If you’re searching for an example of circuit switching, you don’t have to look far. That’s how telephones work (or used to, at least). If you’ve ever seen an old film (or even a TV show like Mad Men) where an operator pulls a plug out of a wall and plugs it back in to connect a telephone call, that’s circuit switching (though that was all eventually automated). Circuit switching works because everything is sent over the wire all at once and through a centralized switch. That’s what the operators are connecting.
Packet switching works differently. Messages are divided into smaller bits, or packets, and sent over the wire a little at a time. They can be sent in any order because each packet has just enough information to know where in the order it belongs. Packets are sent through until the message is complete, and then re-assembled on the other side. There are a few advantages to a packet-switched network. Multiple messages can be sent at the same time over the same connection, split up into little packets. And crucially, the network doesn’t need centralization. Each node in the network can pass around packets to any other node without a central routing system. This made it ideal in a situation that requires extreme adaptability, like in the fallout of an atomic war, Paul Baran’s original reason for devising the concept.
When Davies began shopping around his idea for packet switching to the telecommunications industry, he was shown the door. “I went along to Siemens once and talked to them, and they actually used the words, they accused me of technical — they were really saying that I was being impertinent by suggesting anything like packet switching. I can’t remember the exact words, but it amounted to that, that I was challenging the whole of their authority.” Traditional telephone companies were not at all interested in packet switching. But ARPA was.
ARPA, later known as DARPA, was a research agency embedded in the United States Department of Defense. It was created in the throes of the Cold War — a reaction to the launch of the Sputnik satellite by Russia — but without a core focus. (It was created at the same time as NASA, so launching things into space was already taken.) To adapt to their situation, ARPA recruited research teams from colleges around the country. They acted as a coordinator and mediator between several active university research projects with a military focus.
ARPA’s organization had one surprising and crucial side effect. It was comprised mostly of professors and graduate students who were working at its partner universities. The general attitude was that as long as you could prove some sort of modest relation to a military application, you could pitch your project for funding. As a result, ARPA was filled with lots of ambitious and free-thinking individuals working inside of a buttoned-up government agency, with little oversight, coming up with the craziest and most world-changing ideas they could. “We expected that a professional crew would show up eventually to take over the problems we were dealing with,” recalls Bob Kahn, an ARPA programmer critical to the invention of the Internet. The “professionals” never showed up.
One of those professors was Leonard Kleinrock at UCLA. He was involved in the first stages of ARPANET, the network that would eventually become the Internet.
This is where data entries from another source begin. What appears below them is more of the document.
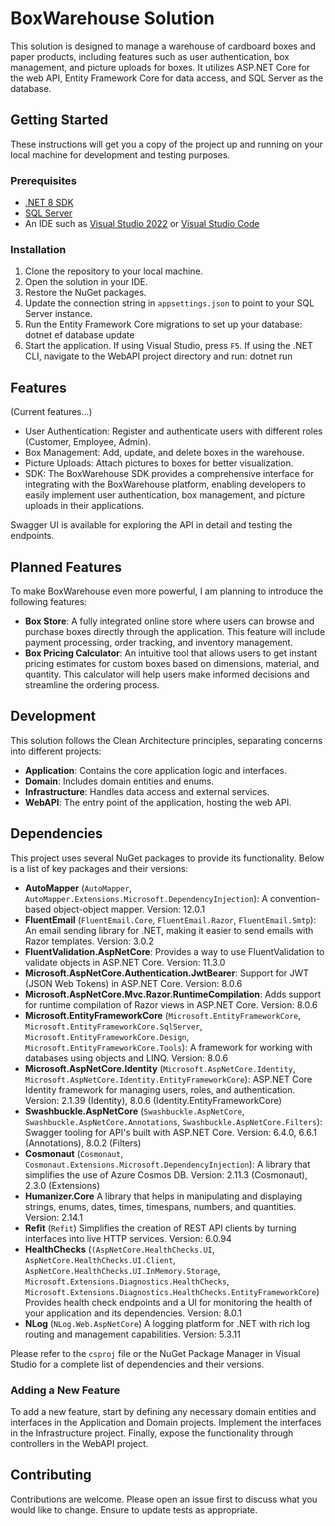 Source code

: # BoxWarehouse Solution

This solution is designed to manage a warehouse of cardboard boxes and paper products, including features such as user authentication, box management, and picture uploads for boxes. 
It utilizes ASP.NET Core for the web API, Entity Framework Core for data access, and SQL Server as the database.

## Getting Started

These instructions will get you a copy of the project up and running on your local machine for development and testing purposes.

### Prerequisites

- [.NET 8 SDK](https://dotnet.microsoft.com/download)
- [SQL Server](https://www.microsoft.com/en-us/sql-server/sql-server-downloads)
- An IDE such as [Visual Studio 2022](https://visualstudio.microsoft.com/vs/) or [Visual Studio Code](https://code.visualstudio.com/)

### Installation

1. Clone the repository to your local machine.
2. Open the solution in your IDE.
3. Restore the NuGet packages.
4. Update the connection string in `appsettings.json` to point to your SQL Server instance.
5. Run the Entity Framework Core migrations to set up your database: dotnet ef database update
6. Start the application. If using Visual Studio, press `F5`. If using the .NET CLI, navigate to the WebAPI project directory and run: dotnet run

## Features

(Current features...)

- User Authentication: Register and authenticate users with different roles (Customer, Employee, Admin).
- Box Management: Add, update, and delete boxes in the warehouse.
- Picture Uploads: Attach pictures to boxes for better visualization.
- SDK: The BoxWarehouse SDK provides a comprehensive interface for integrating with the BoxWarehouse platform, enabling developers to easily implement user authentication, box management, and picture uploads in their applications.

Swagger UI is available for exploring the API in detail and testing the endpoints.

## Planned Features

To make BoxWarehouse even more powerful, I am planning to introduce the following features:

- **Box Store**:  A fully integrated online store where users can browse and purchase boxes directly through the application. 
                  This feature will include payment processing, order tracking, and inventory management.
- **Box Pricing Calculator**: An intuitive tool that allows users to get instant pricing estimates for custom boxes based on dimensions, material, and quantity. 
                  This calculator will help users make informed decisions and streamline the ordering process.

## Development

This solution follows the Clean Architecture principles, separating concerns into different projects:

- **Application**: Contains the core application logic and interfaces.
- **Domain**: Includes domain entities and enums.
- **Infrastructure**: Handles data access and external services.
- **WebAPI**: The entry point of the application, hosting the web API.

## Dependencies

This project uses several NuGet packages to provide its functionality. Below is a list of key packages and their versions:

- **AutoMapper** (`AutoMapper`, `AutoMapper.Extensions.Microsoft.DependencyInjection`): A convention-based object-object mapper. Version: 12.0.1
- **FluentEmail** (`FluentEmail.Core`, `FluentEmail.Razor`, `FluentEmail.Smtp`): An email sending library for .NET, making it easier to send emails with Razor templates. Version: 3.0.2
- **FluentValidation.AspNetCore**: Provides a way to use FluentValidation to validate objects in ASP.NET Core. Version: 11.3.0
- **Microsoft.AspNetCore.Authentication.JwtBearer**: Support for JWT (JSON Web Tokens) in ASP.NET Core. Version: 8.0.6
- **Microsoft.AspNetCore.Mvc.Razor.RuntimeCompilation**: Adds support for runtime compilation of Razor views in ASP.NET Core. Version: 8.0.6
- **Microsoft.EntityFrameworkCore** (`Microsoft.EntityFrameworkCore`, `Microsoft.EntityFrameworkCore.SqlServer`, `Microsoft.EntityFrameworkCore.Design`, `Microsoft.EntityFrameworkCore.Tools`): A framework for working with databases using objects and LINQ. Version: 8.0.6
- **Microsoft.AspNetCore.Identity** (`Microsoft.AspNetCore.Identity`, `Microsoft.AspNetCore.Identity.EntityFrameworkCore`): ASP.NET Core Identity framework for managing users, roles, and authentication. Version: 2.1.39 (Identity), 8.0.6 (Identity.EntityFrameworkCore)
- **Swashbuckle.AspNetCore** (`Swashbuckle.AspNetCore`, `Swashbuckle.AspNetCore.Annotations`, `Swashbuckle.AspNetCore.Filters`): Swagger tooling for API's built with ASP.NET Core. Version: 6.4.0, 6.6.1 (Annotations), 8.0.2 (Filters)
- **Cosmonaut** (`Cosmonaut`, `Cosmonaut.Extensions.Microsoft.DependencyInjection`): A library that simplifies the use of Azure Cosmos DB. Version: 2.11.3 (Cosmonaut), 2.3.0 (Extensions)
- **Humanizer.Core** A library that helps in manipulating and displaying strings, enums, dates, times, timespans, numbers, and quantities. Version: 2.14.1
- **Refit** (`Refit`) Simplifies the creation of REST API clients by turning interfaces into live HTTP services. Version: 6.0.94
- **HealthChecks** (`(AspNetCore.HealthChecks.UI`, `AspNetCore.HealthChecks.UI.Client`, `AspNetCore.HealthChecks.UI.InMemory.Storage`, `Microsoft.Extensions.Diagnostics.HealthChecks`, `Microsoft.Extensions.Diagnostics.HealthChecks.EntityFrameworkCore`) Provides health check endpoints and a UI for monitoring the health of your application and its dependencies. Version: 8.0.1
- **NLog** (`NLog.Web.AspNetCore`) A logging platform for .NET with rich log routing and management capabilities. Version: 5.3.11

Please refer to the `csproj` file or the NuGet Package Manager in Visual Studio for a complete list of dependencies and their versions.

### Adding a New Feature

To add a new feature, start by defining any necessary domain entities and interfaces in the Application and Domain projects. 
Implement the interfaces in the Infrastructure project. Finally, expose the functionality through controllers in the WebAPI project.

## Contributing

Contributions are welcome. Please open an issue first to discuss what you would like to change. Ensure to update tests as appropriate.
His job was to help implement the most controversial part of the project, the still theoretical concept known as packet switching, which enabled a decentralized and efficient design for the ARPANET network. It is likely that the Internet would not have taken shape without it. Once packet switching was implemented, everything came together quickly. By the early 1980s, it was simply called the Internet. By the end of the 1980s, the Internet went commercial and global, including a node at CERN.
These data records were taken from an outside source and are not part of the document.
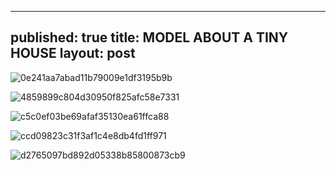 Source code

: 
---
published: true
title: MODEL ABOUT A TINY HOUSE
layout: post
---



![0e241aa7abad11b79009e1df3195b9b](https://user-images.githubusercontent.com/90523160/146477665-4c8e0f29-8453-4630-8883-0ade1524e9bc.jpg)

![4859899c804d30950f825afc58e7331](https://user-images.githubusercontent.com/90523160/146477719-a0b23206-e182-48f2-9f97-7cb8ad586377.jpg)

![c5c0ef03be69afaf35130ea61ffca88](https://user-images.githubusercontent.com/90523160/146477726-845ddc0d-ecb0-4bdf-a205-dae1d226ec06.jpg)

![ccd09823c31f3af1c4e8db4fd1ff971](https://user-images.githubusercontent.com/90523160/146477728-3a47dac2-67f7-4ee1-803c-f77a1970b7b3.jpg)

![d2765097bd892d05338b85800873cb9](https://user-images.githubusercontent.com/90523160/146477748-635a3238-2e65-4fd2-becb-ec4efa5c6c11.jpg)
The first applications of the Internet are still in use today. FTP, used for transferring files over the network, was one of the first things built. Email is another one. It had been around for a couple of decades on a closed system already. When the Internet began to spread, email became networked and infinitely more useful.
Other projects were aimed at making the Internet more accessible. They had names like Archie, Gopher, and WAIS, and have largely been forgotten. They were united by a common goal of bringing some order to the chaos of a decentralized system. WAIS and Archie did so by indexing the documents put on the Internet to make them searchable and findable by users. Gopher did so with a structured, hierarchical system.
Kleinrock was there when the first message was ever sent over the Internet. He was supervising that part of the project, and even then, he knew what a revolutionary moment it was. However, he is quick to note that not everybody shared that feeling in the beginning. He recalls the sentiment held by the titans of the telecommunications industry like the Bell Telephone Company. “They said, ‘Little boy, go away,’ so we went away.” Most felt that the project would go nowhere, nothing more than a technological fad.
In other words, no one was paying much attention to what was going on and no one saw the Internet as much of a threat. So when that group of professors and graduate students tried to convince their higher-ups to let the whole thing be free — to let anyone implement the protocols of the Internet without a need for licenses or license fees — they didn’t get much pushback. The Internet slipped into public use and only the true technocratic dreamers of the late 20th century could have predicted what would happen next.
Berners-Lee returned to CERN in a fellowship position in 1984. It was four years after he had left. A lot had changed. CERN had developed their own network, known as CERNET, but by 1989, they arrived and hooked up to the new, internationally standard Internet. “In 1989, I thought,” he recalls, “look, it would be so much easier if everybody asking me questions all the time could just read my database, and it would be so much nicer if I could find out what these guys are doing by just jumping into a similar database of information for them.” Put another way, he wanted to share his own homepage, and get a link to everyone else’s.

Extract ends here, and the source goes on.